(Stored data entries)
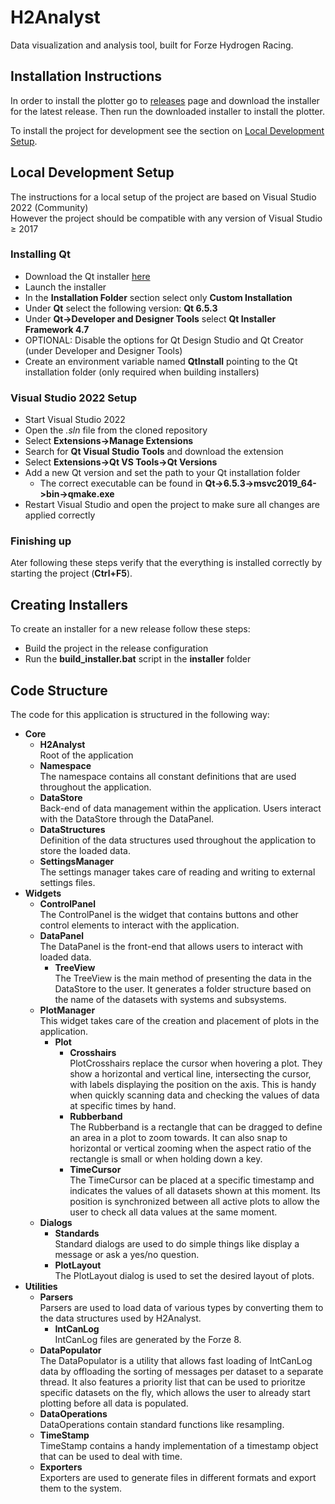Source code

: # H2Analyst
 Data visualization and analysis tool, built for Forze Hydrogen Racing.

## Installation Instructions
In order to install the plotter go to [releases](https://github.com/StichtingFormulaZeroTeamDelft/H2Analyst/releases) page and download the installer for the latest release. Then run the downloaded installer to install the plotter.

To install the project for development see the section on [Local Development Setup](#local-development-setup).

## Local Development Setup
The instructions for a local setup of the project are based on Visual Studio 2022 (Community)\
However the project should be compatible with any version of Visual Studio $\geq$ 2017

### Installing Qt
- Download the Qt installer [here](https://www.qt.io/download-qt-installer-oss?hsCtaTracking=99d9dd4f-5681-48d2-b096-470725510d34%7C074ddad0-fdef-4e53-8aa8-5e8a876d6ab4)
- Launch the installer
- In the **Installation Folder** section select only **Custom Installation**
- Under **Qt** select the following version: **Qt 6.5.3**
- Under **Qt->Developer and Designer Tools** select **Qt Installer Framework 4.7**
- OPTIONAL: Disable the options for Qt Design Studio and Qt Creator (under Developer and Designer Tools)
- Create an environment variable named **QtInstall** pointing to the Qt installation folder (only required when building installers)

### Visual Studio 2022 Setup
- Start Visual Studio 2022
- Open the _.sln_ file from the cloned repository
- Select **Extensions->Manage Extensions**
- Search for **Qt Visual Studio Tools** and download the extension
- Select **Extensions->Qt VS Tools->Qt Versions**
- Add a new Qt version and set the path to your Qt installation folder
  - The correct executable can be found in **Qt->6.5.3->msvc2019_64->bin->qmake.exe**
- Restart Visual Studio and open the project to make sure all changes are applied correctly

### Finishing up
Ater following these steps verify that the everything is installed correctly by starting the project (**Ctrl+F5**).

## Creating Installers
To create an installer for a new release follow these steps:
- Build the project in the release configuration
- Run the **build_installer.bat** script in the **installer** folder

## Code Structure

The code for this application is structured in the following way:

- **Core**
  - **H2Analyst**  
    Root of the application
  - **Namespace**  
    The namespace contains all constant definitions that are used throughout the application.
  - **DataStore**  
    Back-end of data management within the application. Users interact with the DataStore through the DataPanel.
  - **DataStructures**  
    Definition of the data structures used throughout the application to store the loaded data.
  - **SettingsManager**  
    The settings manager takes care of reading and writing to external settings files.
- **Widgets**
  - **ControlPanel**  
    The ControlPanel is the widget that contains buttons and other control elements to interact with the application.
  - **DataPanel**  
    The DataPanel is the front-end that allows users to interact with loaded data.
    - **TreeView**  
        The TreeView is the main method of presenting the data in the DataStore to the user. It generates a folder structure based on the name of the datasets with systems and subsystems. 
  - **PlotManager**  
    This widget takes care of the creation and placement of plots in the application.
    - **Plot**
      - **Crosshairs**  
        PlotCrosshairs replace the cursor when hovering a plot. They show a horizontal and vertical line, intersecting the cursor, with labels displaying the position on the axis. This is handy when quickly scanning data and checking the values of data at specific times by hand.
      - **Rubberband**  
        The Rubberband is a rectangle that can be dragged to define an area in a plot to zoom towards. It can also snap to horizontal or vertical zooming when the aspect ratio of the rectangle is small or when holding down a key.
      - **TimeCursor**  
        The TimeCursor can be placed at a specific timestamp and indicates the values of all datasets shown at this moment. Its position is synchronized between all active plots to allow the user to check all data values at the same moment. 
  - **Dialogs**
    - **Standards**  
        Standard dialogs are used to do simple things like display a message or ask a yes/no question.
    - **PlotLayout**  
        The PlotLayout dialog is used to set the desired layout of plots.
- **Utilities**
  - **Parsers**  
    Parsers are used to load data of various types by converting them to the data structures used by H2Analyst.
    - **IntCanLog**  
      IntCanLog files are generated by the Forze 8.
  - **DataPopulator**  
    The DataPopulator is a utility that allows fast loading of IntCanLog data by offloading the sorting of messages per dataset to a separate thread. It also features a priority list that can be used to prioritze specific datasets on the fly, which allows the user to already start plotting before all data is populated.
  - **DataOperations**  
    DataOperations contain standard functions like resampling.
  - **TimeStamp**  
    TimeStamp contains a handy implementation of a timestamp object that can be used to deal with time.
  - **Exporters**  
    Exporters are used to generate files in different formats and export them to the system.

**Aim of the task**
For the word "ControlPanel", state how many lines of the entries contain it, with nothing else.

**Exercise output**
2